To a great extent, developments in technology have made possible the changes that we’re seeing in U.S. education. The Internet and social media have brought connectivity and collaboration to homeschool networks, so the kids don’t feel cut off from the world. In many ways, the world has moved toward them. One of the fastest growing education systems in the U.S. right now is the “virtual school option,” whereby a public or a private system provides support to students who’re still learning from home. The Arkansas Virtual School is available to kids all the way from kindergarten to 12th grade. And it looks very similar to homeschool in the sense that you can complete your work whenever you want. In fact, the majority of the virtual school students do their work between 9 p.m. and 2 a.m. So it’s very similar to my homeschool experience in the sense that they do other things during the day, and get their schoolwork done at night.

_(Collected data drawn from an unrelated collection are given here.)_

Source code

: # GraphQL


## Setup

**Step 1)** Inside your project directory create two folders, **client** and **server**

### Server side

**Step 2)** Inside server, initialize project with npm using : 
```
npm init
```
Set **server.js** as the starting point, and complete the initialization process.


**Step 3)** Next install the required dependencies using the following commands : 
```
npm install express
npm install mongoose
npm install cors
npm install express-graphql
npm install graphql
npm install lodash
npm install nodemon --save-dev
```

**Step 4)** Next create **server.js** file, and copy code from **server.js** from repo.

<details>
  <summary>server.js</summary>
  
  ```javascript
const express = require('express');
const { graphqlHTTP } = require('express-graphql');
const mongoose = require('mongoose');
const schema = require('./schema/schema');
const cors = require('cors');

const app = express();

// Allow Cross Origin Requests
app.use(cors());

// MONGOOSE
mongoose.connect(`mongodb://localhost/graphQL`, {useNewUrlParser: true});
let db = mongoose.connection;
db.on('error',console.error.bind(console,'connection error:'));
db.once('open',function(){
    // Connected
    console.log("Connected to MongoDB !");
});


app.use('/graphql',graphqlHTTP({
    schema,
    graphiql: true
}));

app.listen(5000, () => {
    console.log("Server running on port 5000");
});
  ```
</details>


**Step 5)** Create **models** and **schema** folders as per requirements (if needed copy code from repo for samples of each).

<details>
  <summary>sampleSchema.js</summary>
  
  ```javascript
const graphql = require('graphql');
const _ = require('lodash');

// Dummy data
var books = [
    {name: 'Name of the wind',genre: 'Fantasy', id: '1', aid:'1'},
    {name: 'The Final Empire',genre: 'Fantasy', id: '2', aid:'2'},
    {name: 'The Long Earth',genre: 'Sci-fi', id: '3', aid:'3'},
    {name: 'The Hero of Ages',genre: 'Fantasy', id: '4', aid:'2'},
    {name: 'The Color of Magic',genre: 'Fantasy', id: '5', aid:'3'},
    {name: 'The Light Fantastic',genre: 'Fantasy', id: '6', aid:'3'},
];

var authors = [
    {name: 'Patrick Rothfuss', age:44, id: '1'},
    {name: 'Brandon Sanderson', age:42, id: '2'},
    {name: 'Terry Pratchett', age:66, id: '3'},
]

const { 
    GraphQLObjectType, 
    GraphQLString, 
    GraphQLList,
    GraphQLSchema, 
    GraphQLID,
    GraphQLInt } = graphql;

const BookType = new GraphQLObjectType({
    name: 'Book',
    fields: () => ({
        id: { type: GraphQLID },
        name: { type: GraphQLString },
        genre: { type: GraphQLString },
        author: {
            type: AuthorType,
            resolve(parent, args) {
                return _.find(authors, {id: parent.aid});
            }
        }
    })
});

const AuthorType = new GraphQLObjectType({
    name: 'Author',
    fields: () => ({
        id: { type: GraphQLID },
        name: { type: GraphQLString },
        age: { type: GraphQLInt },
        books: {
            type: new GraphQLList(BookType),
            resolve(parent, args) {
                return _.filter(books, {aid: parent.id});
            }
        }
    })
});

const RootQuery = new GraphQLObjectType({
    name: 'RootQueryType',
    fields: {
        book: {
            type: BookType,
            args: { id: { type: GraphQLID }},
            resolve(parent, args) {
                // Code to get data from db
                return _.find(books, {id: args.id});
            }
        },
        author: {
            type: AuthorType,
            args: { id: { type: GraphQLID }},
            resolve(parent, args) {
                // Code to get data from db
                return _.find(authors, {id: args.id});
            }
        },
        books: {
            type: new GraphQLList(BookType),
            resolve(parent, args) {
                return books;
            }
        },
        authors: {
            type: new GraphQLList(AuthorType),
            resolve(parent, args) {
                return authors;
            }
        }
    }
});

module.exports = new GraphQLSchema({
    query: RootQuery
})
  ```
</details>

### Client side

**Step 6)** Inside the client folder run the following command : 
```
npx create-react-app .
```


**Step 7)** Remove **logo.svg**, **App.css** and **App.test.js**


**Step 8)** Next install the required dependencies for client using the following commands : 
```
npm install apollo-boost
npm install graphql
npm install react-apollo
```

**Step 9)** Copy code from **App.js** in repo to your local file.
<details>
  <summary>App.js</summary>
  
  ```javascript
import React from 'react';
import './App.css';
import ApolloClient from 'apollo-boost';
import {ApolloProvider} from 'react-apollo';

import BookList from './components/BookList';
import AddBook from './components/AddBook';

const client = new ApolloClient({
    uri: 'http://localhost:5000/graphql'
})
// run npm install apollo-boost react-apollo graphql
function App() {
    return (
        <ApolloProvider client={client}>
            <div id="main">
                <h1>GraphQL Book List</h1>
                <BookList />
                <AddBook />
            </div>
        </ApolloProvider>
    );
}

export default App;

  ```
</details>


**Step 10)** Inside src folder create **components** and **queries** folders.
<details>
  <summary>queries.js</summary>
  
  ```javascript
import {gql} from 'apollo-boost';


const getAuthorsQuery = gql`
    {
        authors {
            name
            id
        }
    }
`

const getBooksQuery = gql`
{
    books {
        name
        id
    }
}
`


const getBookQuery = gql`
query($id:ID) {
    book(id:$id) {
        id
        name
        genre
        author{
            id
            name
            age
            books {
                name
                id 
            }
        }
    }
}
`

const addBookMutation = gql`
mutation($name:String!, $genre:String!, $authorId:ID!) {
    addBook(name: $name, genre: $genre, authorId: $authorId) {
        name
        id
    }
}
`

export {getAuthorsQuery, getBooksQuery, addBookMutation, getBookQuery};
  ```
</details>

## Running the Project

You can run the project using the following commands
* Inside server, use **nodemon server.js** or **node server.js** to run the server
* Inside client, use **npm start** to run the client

Finally, software programs like mine mean it doesn’t matter where students are—learning can take place as long as they have an Internet connection and a device in their hand. My company is called MIND Research Institute. It’s a non-profit social-impact organization comprised of educators, mathematicians, artists, scientists, and game designers located in Southern California on UC Irving’s campus, and what we do is focus on preparing kids for STEM careers in the 21st century.

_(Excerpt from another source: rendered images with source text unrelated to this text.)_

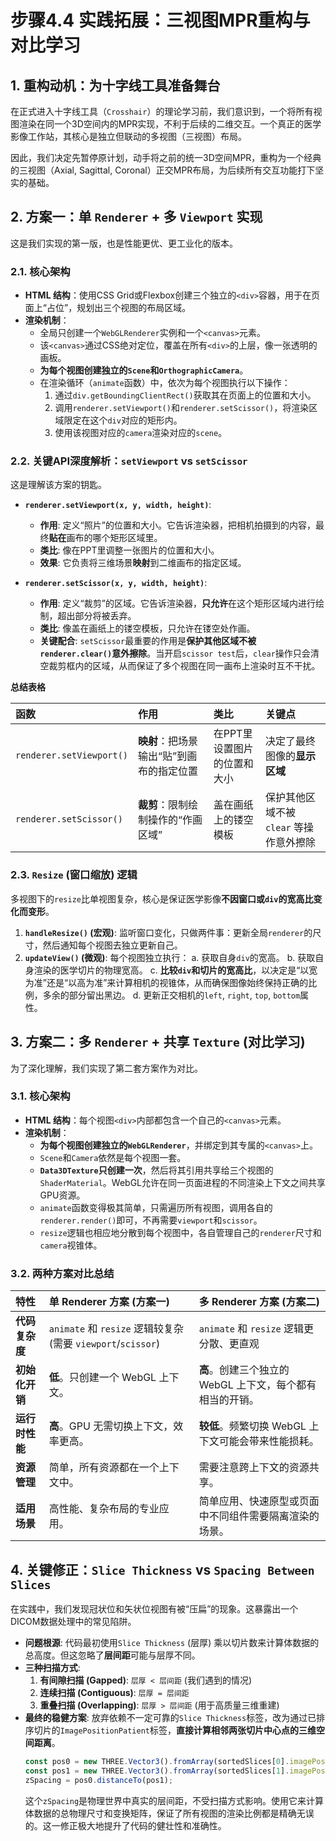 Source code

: # 步骤4.4 实践拓展：三视图MPR重构与对比学习

## 1. 重构动机：为十字线工具准备舞台

在正式进入十字线工具（`Crosshair`）的理论学习前，我们意识到，一个将所有视图渲染在同一个3D空间内的MPR实现，不利于后续的二维交互。一个真正的医学影像工作站，其核心是独立但联动的多视图（三视图）布局。

因此，我们决定先暂停原计划，动手将之前的统一3D空间MPR，重构为一个经典的三视图（Axial, Sagittal, Coronal）正交MPR布局，为后续所有交互功能打下坚实的基础。

## 2. 方案一：单 `Renderer` + 多 `Viewport` 实现

这是我们实现的第一版，也是性能更优、更工业化的版本。

### 2.1. 核心架构

- **HTML 结构**：使用CSS Grid或Flexbox创建三个独立的`<div>`容器，用于在页面上“占位”，规划出三个视图的布局区域。
- **渲染机制**：
  - 全局只创建一个`WebGLRenderer`实例和一个`<canvas>`元素。
  - 该`<canvas>`通过CSS绝对定位，覆盖在所有`<div>`的上层，像一张透明的画板。
  - **为每个视图创建独立的`Scene`和`OrthographicCamera`**。
  - 在渲染循环（`animate`函数）中，依次为每个视图执行以下操作：
    1.  通过`div.getBoundingClientRect()`获取其在页面上的位置和大小。
    2.  调用`renderer.setViewport()`和`renderer.setScissor()`，将渲染区域限定在这个`div`对应的矩形内。
    3.  使用该视图对应的`camera`渲染对应的`scene`。

### 2.2. 关键API深度解析：`setViewport` vs `setScissor`

这是理解该方案的钥匙。

- **`renderer.setViewport(x, y, width, height)`**:

  - **作用**: 定义“照片”的位置和大小。它告诉渲染器，把相机拍摄到的内容，最终**贴在**画布的哪个矩形区域里。
  - **类比**: 像在PPT里调整一张图片的位置和大小。
  - **效果**: 它负责将三维场景**映射**到二维画布的指定区域。

- **`renderer.setScissor(x, y, width, height)`**:
  - **作用**: 定义“裁剪”的区域。它告诉渲染器，**只允许**在这个矩形区域内进行绘制，超出部分将被丢弃。
  - **类比**: 像盖在画纸上的镂空模板，只允许在镂空处作画。
  - **关键配合**: `setScissor`最重要的作用是**保护其他区域不被`renderer.clear()`意外擦除**。当开启`scissor test`后，`clear`操作只会清空裁剪框内的区域，从而保证了多个视图在同一画布上渲染时互不干扰。

**总结表格**

| 函数                     | 作用                                     | 类比                        | 关键点                                  |
| :----------------------- | :--------------------------------------- | :-------------------------- | :-------------------------------------- |
| `renderer.setViewport()` | **映射**：把场景输出“贴”到画布的指定位置 | 在PPT里设置图片的位置和大小 | 决定了最终图像的**显示区域**            |
| `renderer.setScissor()`  | **裁剪**：限制绘制操作的“作画区域”       | 盖在画纸上的镂空模板        | 保护其他区域不被 `clear` 等操作意外擦除 |

### 2.3. `Resize` (窗口缩放) 逻辑

多视图下的`resize`比单视图复杂，核心是保证医学影像**不因窗口或`div`的宽高比变化而变形**。

1.  **`handleResize()` (宏观)**: 监听窗口变化，只做两件事：更新全局`renderer`的尺寸，然后通知每个视图去独立更新自己。
2.  **`updateView()` (微观)**: 每个视图独立执行：
    a. 获取自身`div`的宽高。
    b. 获取自身渲染的医学切片的物理宽高。
    c. **比较`div`和切片的宽高比**，以决定是“以宽为准”还是“以高为准”来计算相机的视锥体，从而确保图像始终保持正确的比例，多余的部分留出黑边。
    d. 更新正交相机的`left`, `right`, `top`, `bottom`属性。

## 3. 方案二：多 `Renderer` + 共享 `Texture` (对比学习)

为了深化理解，我们实现了第二套方案作为对比。

### 3.1. 核心架构

- **HTML 结构**：每个视图`<div>`内部都包含一个自己的`<canvas>`元素。
- **渲染机制**：
  - **为每个视图创建独立的`WebGLRenderer`**，并绑定到其专属的`<canvas>`上。
  - `Scene`和`Camera`依然是每个视图一套。
  - **`Data3DTexture`只创建一次**，然后将其引用共享给三个视图的`ShaderMaterial`。WebGL允许在同一页面进程的不同渲染上下文之间共享GPU资源。
  - `animate`函数变得极其简单，只需遍历所有视图，调用各自的`renderer.render()`即可，不再需要`viewport`和`scissor`。
  - `resize`逻辑也相应地分散到每个视图中，各自管理自己的`renderer`尺寸和`camera`视锥体。

### 3.2. 两种方案对比总结

| 特性           | 单 Renderer 方案 (方案一)                                    | 多 Renderer 方案 (方案二)                                 |
| :------------- | :----------------------------------------------------------- | :-------------------------------------------------------- |
| **代码复杂度** | `animate` 和 `resize` 逻辑较复杂 (需要 `viewport`/`scissor`) | `animate` 和 `resize` 逻辑更分散、更直观                  |
| **初始化开销** | **低**。只创建一个 WebGL 上下文。                            | **高**。创建三个独立的 WebGL 上下文，每个都有相当的开销。 |
| **运行时性能** | **高**。GPU 无需切换上下文，效率更高。                       | **较低**。频繁切换 WebGL 上下文可能会带来性能损耗。       |
| **资源管理**   | 简单，所有资源都在一个上下文中。                             | 需要注意跨上下文的资源共享。                              |
| **适用场景**   | 高性能、复杂布局的专业应用。                                 | 简单应用、快速原型或页面中不同组件需要隔离渲染的场景。    |

## 4. 关键修正：`Slice Thickness` vs `Spacing Between Slices`

在实践中，我们发现冠状位和矢状位视图有被“压扁”的现象。这暴露出一个DICOM数据处理中的常见陷阱。

- **问题根源**: 代码最初使用`Slice Thickness` (层厚) 乘以切片数来计算体数据的总高度。但这忽略了**层间距**可能与层厚不同。
- **三种扫描方式**:
  1.  **有间隙扫描 (Gapped)**: `层厚 < 层间距` (我们遇到的情况)
  2.  **连续扫描 (Contiguous)**: `层厚 = 层间距`
  3.  **重叠扫描 (Overlapping)**: `层厚 > 层间距` (用于高质量三维重建)
- **最终的稳健方案**: 放弃依赖不一定可靠的`Slice Thickness`标签，改为通过已排序切片的`ImagePositionPatient`标签，**直接计算相邻两张切片中心点的三维空间距离**。
  ```typescript
  const pos0 = new THREE.Vector3().fromArray(sortedSlices[0].imagePosition);
  const pos1 = new THREE.Vector3().fromArray(sortedSlices[1].imagePosition);
  zSpacing = pos0.distanceTo(pos1);
  ```
  这个`zSpacing`是物理世界中真实的层间距，不受扫描方式影响。使用它来计算体数据的总物理尺寸和变换矩阵，保证了所有视图的渲染比例都是精确无误的。这一修正极大地提升了代码的健壮性和准确性。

There are really some stunning statistics about kids who’re interested in math early on, and how as they grow and move into higher-grade-level content the feeling of defeat starts being instilled in them. Of second graders who say they want to be an astronaut when they grow up—or in fact say they want to work in any of the STEM-related careers—less than nine percent pursue it after eighth grade. Algebra is what breaks people, and so our entire philosophy is: Let’s not only get kids ready for algebra, let’s get them excited about mathematics in general. Let’s give them a low-stakes environment where they can experiment and not be afraid to fail.

Our approach to learning was developed by studying how the brain learns information. More than 50 percent of the cortex, the surface of the brain, is devoted to processing visual information. Given that degree of dominance, the spatial- temporal approach to learning has become very important in both K-12 and higher education.

Spatial-temporal just means the movement of objects through space and time, so visual learning. One of our programs is called ST Math, which is a way of learning mathematics through spatial-temporal reasoning. We provide ST Math to individual families, to homeschool networks, and of course to individual schools and entire school districts. In fact, ST Math is available to families for free until January 1, 2021.


MY TERRITORY COVERS 29 states, so I have a pretty clear view of how U.S. education is changing as a result of the coronavirus. This is forced innovation, made possible by technology. I would say we already had a broken education system when we were coming in 37th in the world in math, and 35th in the world in English language arts achievement. But now this pandemic has forced school districts and colleges to innovate their approach, to think about things differently, and in doing that, they’re using more effective tools. But the really exciting part is that those tools that used to be employed just to help the kids who were really far behind are now being used to benefit every student in the building—or even if they’re not in the building.

This is giving American students and families many more educational options. So while students and parents are feeling anxious these days, good things are happening in the U.S. education system. There’s a bright light at the end of the tunnel.